The LA Times reports that many court watchers were surprised by Solicitor General Neal Katyal's argument in yesterday's Arizona Christian School Tuition v. Winn hearing, that not only do plaintiffs not only lack the standing to sue, but that Supreme Court cases that might suggest otherwise were wrongly decided. 

Justice Elena Kagan, Katyal's boss until she joined the court in August, also objected to his argument. She ticked off a series of landmark rulings that rejected state aid to parochial schools. "So, if you are right, the court was without authority to decide" those cases, "but somehow nobody on the court recognized that fact?" she asked.

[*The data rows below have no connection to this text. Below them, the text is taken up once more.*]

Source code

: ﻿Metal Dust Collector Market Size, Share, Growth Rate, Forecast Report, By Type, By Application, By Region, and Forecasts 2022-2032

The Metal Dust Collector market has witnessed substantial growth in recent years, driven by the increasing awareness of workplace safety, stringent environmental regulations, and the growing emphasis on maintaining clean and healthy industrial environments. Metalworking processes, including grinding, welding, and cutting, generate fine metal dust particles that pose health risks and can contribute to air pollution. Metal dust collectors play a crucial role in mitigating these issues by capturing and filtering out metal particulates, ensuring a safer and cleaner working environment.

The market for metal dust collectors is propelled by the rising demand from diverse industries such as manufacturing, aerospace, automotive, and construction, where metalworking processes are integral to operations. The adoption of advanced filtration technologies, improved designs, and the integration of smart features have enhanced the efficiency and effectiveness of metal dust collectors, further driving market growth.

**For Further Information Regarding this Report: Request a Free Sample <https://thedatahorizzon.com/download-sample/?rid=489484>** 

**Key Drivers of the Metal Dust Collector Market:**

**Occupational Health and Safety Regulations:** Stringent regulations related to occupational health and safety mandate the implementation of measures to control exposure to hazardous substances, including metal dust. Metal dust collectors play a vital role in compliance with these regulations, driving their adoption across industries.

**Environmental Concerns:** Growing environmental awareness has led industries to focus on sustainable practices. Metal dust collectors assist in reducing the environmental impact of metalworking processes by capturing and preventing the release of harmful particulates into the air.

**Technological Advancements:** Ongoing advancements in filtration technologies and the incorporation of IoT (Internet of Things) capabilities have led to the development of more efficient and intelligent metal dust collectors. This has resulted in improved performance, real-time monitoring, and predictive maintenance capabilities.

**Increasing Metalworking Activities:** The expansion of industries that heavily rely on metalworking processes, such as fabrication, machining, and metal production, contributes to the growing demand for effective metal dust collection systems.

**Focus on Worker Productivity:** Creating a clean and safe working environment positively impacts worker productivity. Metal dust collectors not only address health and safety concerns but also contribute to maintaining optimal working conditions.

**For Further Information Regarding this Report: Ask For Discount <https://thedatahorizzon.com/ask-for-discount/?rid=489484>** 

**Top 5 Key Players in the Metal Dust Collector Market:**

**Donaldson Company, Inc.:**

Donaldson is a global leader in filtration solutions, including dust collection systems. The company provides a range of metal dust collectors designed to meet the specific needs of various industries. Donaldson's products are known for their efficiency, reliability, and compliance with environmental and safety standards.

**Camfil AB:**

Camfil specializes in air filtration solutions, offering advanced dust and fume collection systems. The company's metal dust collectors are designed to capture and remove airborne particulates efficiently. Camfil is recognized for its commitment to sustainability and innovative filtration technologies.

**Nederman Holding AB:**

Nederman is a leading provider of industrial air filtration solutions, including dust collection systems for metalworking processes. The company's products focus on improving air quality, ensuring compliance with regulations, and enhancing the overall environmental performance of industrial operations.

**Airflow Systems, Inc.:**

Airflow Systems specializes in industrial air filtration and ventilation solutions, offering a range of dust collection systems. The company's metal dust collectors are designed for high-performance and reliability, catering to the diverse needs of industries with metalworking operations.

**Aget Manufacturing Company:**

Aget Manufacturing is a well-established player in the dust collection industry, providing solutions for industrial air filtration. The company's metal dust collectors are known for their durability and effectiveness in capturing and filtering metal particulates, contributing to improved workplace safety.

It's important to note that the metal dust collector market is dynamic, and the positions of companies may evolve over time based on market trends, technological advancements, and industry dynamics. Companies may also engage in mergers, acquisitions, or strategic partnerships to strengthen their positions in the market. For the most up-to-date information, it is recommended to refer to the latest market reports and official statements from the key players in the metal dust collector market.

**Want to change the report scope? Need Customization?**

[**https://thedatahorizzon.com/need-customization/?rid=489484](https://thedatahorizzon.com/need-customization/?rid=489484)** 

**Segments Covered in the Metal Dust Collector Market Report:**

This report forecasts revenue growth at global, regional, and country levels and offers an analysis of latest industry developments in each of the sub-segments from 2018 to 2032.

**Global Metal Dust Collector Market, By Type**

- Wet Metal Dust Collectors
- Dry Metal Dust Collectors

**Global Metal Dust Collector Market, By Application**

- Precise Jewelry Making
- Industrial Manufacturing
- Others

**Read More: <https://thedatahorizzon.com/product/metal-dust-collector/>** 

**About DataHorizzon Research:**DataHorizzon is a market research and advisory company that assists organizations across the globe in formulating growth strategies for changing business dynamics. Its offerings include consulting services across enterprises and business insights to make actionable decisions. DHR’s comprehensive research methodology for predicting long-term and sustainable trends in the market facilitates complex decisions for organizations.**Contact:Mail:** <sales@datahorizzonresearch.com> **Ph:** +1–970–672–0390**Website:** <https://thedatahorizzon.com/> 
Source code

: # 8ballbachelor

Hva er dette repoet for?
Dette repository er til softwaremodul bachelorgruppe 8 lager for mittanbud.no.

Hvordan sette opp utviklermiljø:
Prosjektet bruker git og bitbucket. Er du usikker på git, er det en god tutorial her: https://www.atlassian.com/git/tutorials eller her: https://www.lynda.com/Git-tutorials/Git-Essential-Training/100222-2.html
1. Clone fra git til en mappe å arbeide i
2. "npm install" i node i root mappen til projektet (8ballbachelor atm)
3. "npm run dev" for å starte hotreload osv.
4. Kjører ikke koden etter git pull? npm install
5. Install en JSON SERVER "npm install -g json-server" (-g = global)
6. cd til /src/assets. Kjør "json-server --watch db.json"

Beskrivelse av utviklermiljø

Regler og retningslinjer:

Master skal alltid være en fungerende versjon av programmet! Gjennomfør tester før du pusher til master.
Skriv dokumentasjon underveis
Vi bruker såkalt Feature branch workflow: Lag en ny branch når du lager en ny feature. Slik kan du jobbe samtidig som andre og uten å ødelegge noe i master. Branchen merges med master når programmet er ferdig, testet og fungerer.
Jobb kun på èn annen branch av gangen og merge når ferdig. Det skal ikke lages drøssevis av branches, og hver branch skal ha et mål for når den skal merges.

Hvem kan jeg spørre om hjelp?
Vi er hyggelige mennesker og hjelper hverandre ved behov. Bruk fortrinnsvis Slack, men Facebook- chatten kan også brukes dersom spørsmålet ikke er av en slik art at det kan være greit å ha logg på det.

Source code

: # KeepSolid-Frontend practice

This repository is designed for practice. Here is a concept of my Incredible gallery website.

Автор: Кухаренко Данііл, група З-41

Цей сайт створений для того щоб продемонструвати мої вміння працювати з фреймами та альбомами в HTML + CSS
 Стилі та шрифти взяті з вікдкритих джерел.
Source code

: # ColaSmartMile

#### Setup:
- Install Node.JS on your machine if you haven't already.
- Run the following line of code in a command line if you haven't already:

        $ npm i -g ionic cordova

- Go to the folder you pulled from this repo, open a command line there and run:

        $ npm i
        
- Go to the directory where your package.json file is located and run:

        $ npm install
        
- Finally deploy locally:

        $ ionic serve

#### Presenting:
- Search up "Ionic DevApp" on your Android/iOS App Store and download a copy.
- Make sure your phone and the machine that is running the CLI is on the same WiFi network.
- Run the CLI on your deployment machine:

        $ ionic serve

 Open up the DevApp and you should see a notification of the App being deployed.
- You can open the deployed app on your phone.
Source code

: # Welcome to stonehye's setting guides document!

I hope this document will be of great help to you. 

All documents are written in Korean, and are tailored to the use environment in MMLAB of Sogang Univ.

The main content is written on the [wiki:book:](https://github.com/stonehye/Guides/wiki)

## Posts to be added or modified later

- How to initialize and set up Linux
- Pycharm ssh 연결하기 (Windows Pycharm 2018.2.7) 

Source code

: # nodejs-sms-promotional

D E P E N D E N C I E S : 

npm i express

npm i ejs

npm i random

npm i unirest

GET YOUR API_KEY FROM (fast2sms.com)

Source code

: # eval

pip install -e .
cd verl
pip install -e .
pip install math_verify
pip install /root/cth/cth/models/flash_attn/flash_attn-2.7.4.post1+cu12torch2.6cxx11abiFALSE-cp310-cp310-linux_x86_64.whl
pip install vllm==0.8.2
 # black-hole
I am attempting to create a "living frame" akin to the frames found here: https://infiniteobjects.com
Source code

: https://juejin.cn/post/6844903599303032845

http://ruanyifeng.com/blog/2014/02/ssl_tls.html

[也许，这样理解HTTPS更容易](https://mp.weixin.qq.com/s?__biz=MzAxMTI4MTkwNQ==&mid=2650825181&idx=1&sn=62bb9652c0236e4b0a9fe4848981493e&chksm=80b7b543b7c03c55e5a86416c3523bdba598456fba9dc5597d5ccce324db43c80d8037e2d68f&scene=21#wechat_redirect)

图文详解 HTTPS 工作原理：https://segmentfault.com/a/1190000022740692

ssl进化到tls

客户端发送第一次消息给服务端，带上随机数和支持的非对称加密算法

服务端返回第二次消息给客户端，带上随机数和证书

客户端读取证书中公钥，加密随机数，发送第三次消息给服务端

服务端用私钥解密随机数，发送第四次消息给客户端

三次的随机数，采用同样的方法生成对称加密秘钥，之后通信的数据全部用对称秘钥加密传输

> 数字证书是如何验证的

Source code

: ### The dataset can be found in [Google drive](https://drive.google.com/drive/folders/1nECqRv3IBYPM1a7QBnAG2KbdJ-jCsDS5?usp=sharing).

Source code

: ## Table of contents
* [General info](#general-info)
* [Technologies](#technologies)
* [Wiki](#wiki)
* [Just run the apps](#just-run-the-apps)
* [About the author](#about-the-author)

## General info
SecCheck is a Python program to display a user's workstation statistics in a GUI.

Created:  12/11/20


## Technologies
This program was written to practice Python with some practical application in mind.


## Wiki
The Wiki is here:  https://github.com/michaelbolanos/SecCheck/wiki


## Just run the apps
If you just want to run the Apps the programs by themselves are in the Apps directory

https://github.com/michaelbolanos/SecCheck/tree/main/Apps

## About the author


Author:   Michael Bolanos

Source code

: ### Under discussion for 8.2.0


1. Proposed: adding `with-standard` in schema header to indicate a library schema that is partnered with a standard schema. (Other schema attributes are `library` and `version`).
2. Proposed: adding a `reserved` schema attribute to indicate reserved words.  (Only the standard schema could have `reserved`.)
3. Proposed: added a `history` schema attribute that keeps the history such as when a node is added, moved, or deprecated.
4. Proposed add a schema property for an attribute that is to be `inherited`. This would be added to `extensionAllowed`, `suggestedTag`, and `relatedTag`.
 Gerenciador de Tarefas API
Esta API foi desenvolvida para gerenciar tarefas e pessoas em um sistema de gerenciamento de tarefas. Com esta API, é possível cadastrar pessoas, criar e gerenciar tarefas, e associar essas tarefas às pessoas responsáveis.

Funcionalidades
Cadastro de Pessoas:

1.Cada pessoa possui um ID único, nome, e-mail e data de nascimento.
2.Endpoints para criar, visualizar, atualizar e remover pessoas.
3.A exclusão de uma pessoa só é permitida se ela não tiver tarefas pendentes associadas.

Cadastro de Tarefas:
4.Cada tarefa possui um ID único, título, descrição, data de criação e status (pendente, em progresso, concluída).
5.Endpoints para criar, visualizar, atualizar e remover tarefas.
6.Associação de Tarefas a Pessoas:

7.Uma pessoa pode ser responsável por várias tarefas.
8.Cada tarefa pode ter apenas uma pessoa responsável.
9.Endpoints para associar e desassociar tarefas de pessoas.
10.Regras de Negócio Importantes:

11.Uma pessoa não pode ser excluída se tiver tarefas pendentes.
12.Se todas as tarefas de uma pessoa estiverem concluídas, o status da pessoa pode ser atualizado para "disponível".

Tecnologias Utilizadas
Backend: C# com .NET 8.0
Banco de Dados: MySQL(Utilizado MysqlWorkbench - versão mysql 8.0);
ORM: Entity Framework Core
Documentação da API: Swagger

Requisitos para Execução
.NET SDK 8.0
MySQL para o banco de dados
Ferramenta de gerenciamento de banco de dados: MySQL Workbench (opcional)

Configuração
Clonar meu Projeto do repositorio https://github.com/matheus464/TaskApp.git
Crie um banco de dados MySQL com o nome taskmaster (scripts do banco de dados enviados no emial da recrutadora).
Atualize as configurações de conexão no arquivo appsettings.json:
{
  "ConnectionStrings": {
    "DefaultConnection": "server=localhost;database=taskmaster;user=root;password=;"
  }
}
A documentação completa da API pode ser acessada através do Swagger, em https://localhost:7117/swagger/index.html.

"My answer to you is yes," he said.

At this, Justice Anthony M. Kennedy, a key swing vote, called for a pause. "I just want to make sure I heard your answer. Your answer is yes? Those cases were wrongly decided?"

Katyal said the court might have the right to say the states had wrongly subsidized religion, but he insisted no taxpayer had standing to sue.

As Justice Breyer suggested – though Katyal resisted his conclusion – if this argument is adopted, the court's already-teetering precedent of Flast v Cohen would be no more. Flast carved out the ability of taxpayers to sue over Establishment Clause violations when a nexus connects taxpayer money to the violation.